RECORDS SUPPLIED ▸
——

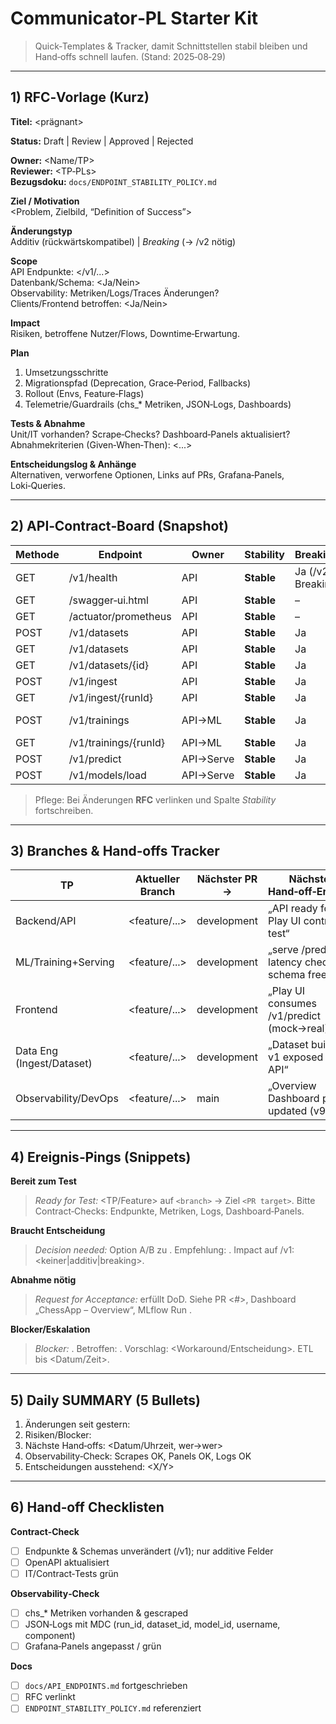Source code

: # Communicator‑PL Starter Kit

> Quick‑Templates & Tracker, damit Schnittstellen stabil bleiben und Hand‑offs schnell laufen. (Stand: 2025‑08‑29)

---

## 1) RFC‑Vorlage (Kurz)

**Titel:** <prägnant>

**Status:** Draft | Review | Approved | Rejected

**Owner:** <Name/TP>  
**Reviewer:** <TP‑PLs>  
**Bezugsdoku:** `docs/ENDPOINT_STABILITY_POLICY.md`

**Ziel / Motivation**  
<Problem, Zielbild, “Definition of Success”>

**Änderungstyp**  
Additiv (rückwärtskompatibel) | _Breaking_ (→ /v2 nötig)

**Scope**  
API Endpunkte: </v1/...>  
Datenbank/Schema: <Ja/Nein>  
Observability: Metriken/Logs/Traces Änderungen?  
Clients/Frontend betroffen: <Ja/Nein>

**Impact**  
Risiken, betroffene Nutzer/Flows, Downtime‑Erwartung.

**Plan**

1. Umsetzungsschritte
2. Migrationspfad (Deprecation, Grace‑Period, Fallbacks)
3. Rollout (Envs, Feature‑Flags)
4. Telemetrie/Guardrails (chs\_\* Metriken, JSON‑Logs, Dashboards)

**Tests & Abnahme**  
Unit/IT vorhanden? Scrape‑Checks? Dashboard‑Panels aktualisiert?  
Abnahmekriterien (Given‑When‑Then): <...>

**Entscheidungslog & Anhänge**  
Alternativen, verworfene Optionen, Links auf PRs, Grafana‑Panels, Loki‑Queries.

---

## 2) API‑Contract‑Board (Snapshot)

| Methode | Endpoint              | Owner     | Stability  | Breaking‑Guard        | Observability   | Tests        | Notizen         |
| ------- | --------------------- | --------- | ---------- | --------------------- | --------------- | ------------ | --------------- |
| GET     | /v1/health            | API       | **Stable** | Ja (/v2 bei Breaking) | Actuator        | IT vorhanden | –               |
| GET     | /swagger‑ui.html      | API       | **Stable** | –                     | –               | –            | –               |
| GET     | /actuator/prometheus  | API       | **Stable** | –                     | Prometheus      | Scrape       | –               |
| POST    | /v1/datasets          | API       | **Stable** | Ja                    | chs*dataset*\*  | IT           | –               |
| GET     | /v1/datasets          | API       | **Stable** | Ja                    | –               | IT           | –               |
| GET     | /v1/datasets/{id}     | API       | **Stable** | Ja                    | –               | IT           | –               |
| POST    | /v1/ingest            | API       | **Stable** | Ja                    | chs*ingest*\*   | IT           | offline Slice   |
| GET     | /v1/ingest/{runId}    | API       | **Stable** | Ja                    | –               | IT           | –               |
| POST    | /v1/trainings         | API→ML    | **Stable** | Ja                    | chs*training*\* | IT/pytests   | delegiert an ML |
| GET     | /v1/trainings/{runId} | API→ML    | **Stable** | Ja                    | chs*training*\* | IT/pytests   | –               |
| POST    | /v1/predict           | API→Serve | **Stable** | Ja                    | chs*predict*\*  | IT           | Proxy           |
| POST    | /v1/models/load       | API→Serve | **Stable** | Ja                    | serve\_\*       | IT           | Artefakt‑Load   |

> Pflege: Bei Änderungen **RFC** verlinken und Spalte _Stability_ fortschreiben.

---

## 3) Branches & Hand‑offs Tracker

| TP                        | Aktueller Branch | Nächster PR → | Nächstes Hand‑off‑Ereignis                     | Blocker    | Ping an |
| ------------------------- | ---------------- | ------------- | ---------------------------------------------- | ---------- | ------- |
| Backend/API               | <feature/...>    | development   | „API ready for Play UI contract test“          | –          | @API‑PL |
| ML/Training+Serving       | <feature/...>    | development   | „serve /predict latency check & schema freeze“ | –          | @ML‑PL  |
| Frontend                  | <feature/...>    | development   | „Play UI consumes /v1/predict (mock→real)“     | API Freeze | @FE‑PL  |
| Data Eng (Ingest/Dataset) | <feature/...>    | development   | „Dataset builder v1 exposed to API“            | –          | @DE‑PL  |
| Observability/DevOps      | <feature/...>    | main          | „Overview Dashboard panels updated (v9)“       | –          | @SRE‑PL |

---

## 4) Ereignis‑Pings (Snippets)

**Bereit zum Test**

> _Ready for Test:_ <TP/Feature> auf `<branch>` → Ziel `<PR target>`. Bitte Contract‑Checks: Endpunkte, Metriken, Logs, Dashboard‑Panels.

**Braucht Entscheidung**

> _Decision needed:_ Option A/B zu <Thema>. Empfehlung: <X>. Impact auf /v1: <keiner|additiv|breaking>.

**Abnahme nötig**

> _Request for Acceptance:_ <Feature> erfüllt DoD. Siehe PR <#>, Dashboard „ChessApp – Overview“, MLflow Run <id>.

**Blocker/Eskalation**

> _Blocker:_ <Beschreibung>. Betroffen: <TPs>. Vorschlag: <Workaround/Entscheidung>. ETL bis <Datum/Zeit>.

---

## 5) Daily SUMMARY (5 Bullets)

1. Änderungen seit gestern: <kurz>
2. Risiken/Blocker: <kurz>
3. Nächste Hand‑offs: <Datum/Uhrzeit, wer→wer>
4. Observability‑Check: Scrapes OK, Panels OK, Logs OK
5. Entscheidungen ausstehend: <X/Y>

---

## 6) Hand‑off Checklisten

**Contract‑Check**

- [ ] Endpunkte & Schemas unverändert (/v1); nur additive Felder
- [ ] OpenAPI aktualisiert
- [ ] IT/Contract‑Tests grün

**Observability‑Check**

- [ ] chs\_\* Metriken vorhanden & gescraped
- [ ] JSON‑Logs mit MDC (run_id, dataset_id, model_id, username, component)
- [ ] Grafana‑Panels angepasst / grün

**Docs**

- [ ] `docs/API_ENDPOINTS.md` fortgeschrieben
- [ ] RFC verlinkt
- [ ] `ENDPOINT_STABILITY_POLICY.md` referenziert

——

TASK REQUIREMENTS ▸ The line with "Ja (/v2 bei" marks the end: restate word for word every line from the top of the data through that one, omitting pictures.

FINISHED EXERCISE ▸
Source code

: # Communicator‑PL Starter Kit

> Quick‑Templates & Tracker, damit Schnittstellen stabil bleiben und Hand‑offs schnell laufen. (Stand: 2025‑08‑29)

---

## 1) RFC‑Vorlage (Kurz)

**Titel:** <prägnant>

**Status:** Draft | Review | Approved | Rejected

**Owner:** <Name/TP>  
**Reviewer:** <TP‑PLs>  
**Bezugsdoku:** `docs/ENDPOINT_STABILITY_POLICY.md`

**Ziel / Motivation**  
<Problem, Zielbild, “Definition of Success”>

**Änderungstyp**  
Additiv (rückwärtskompatibel) | _Breaking_ (→ /v2 nötig)

**Scope**  
API Endpunkte: </v1/...>  
Datenbank/Schema: <Ja/Nein>  
Observability: Metriken/Logs/Traces Änderungen?  
Clients/Frontend betroffen: <Ja/Nein>

**Impact**  
Risiken, betroffene Nutzer/Flows, Downtime‑Erwartung.

**Plan**

1. Umsetzungsschritte
2. Migrationspfad (Deprecation, Grace‑Period, Fallbacks)
3. Rollout (Envs, Feature‑Flags)
4. Telemetrie/Guardrails (chs\_\* Metriken, JSON‑Logs, Dashboards)

**Tests & Abnahme**  
Unit/IT vorhanden? Scrape‑Checks? Dashboard‑Panels aktualisiert?  
Abnahmekriterien (Given‑When‑Then): <...>

**Entscheidungslog & Anhänge**  
Alternativen, verworfene Optionen, Links auf PRs, Grafana‑Panels, Loki‑Queries.

---

## 2) API‑Contract‑Board (Snapshot)

| Methode | Endpoint              | Owner     | Stability  | Breaking‑Guard        | Observability   | Tests        | Notizen         |
| ------- | --------------------- | --------- | ---------- | --------------------- | --------------- | ------------ | --------------- |
| GET     | /v1/health            | API       | **Stable** | Ja (/v2 bei Breaking) | Actuator        | IT vorhanden | –               |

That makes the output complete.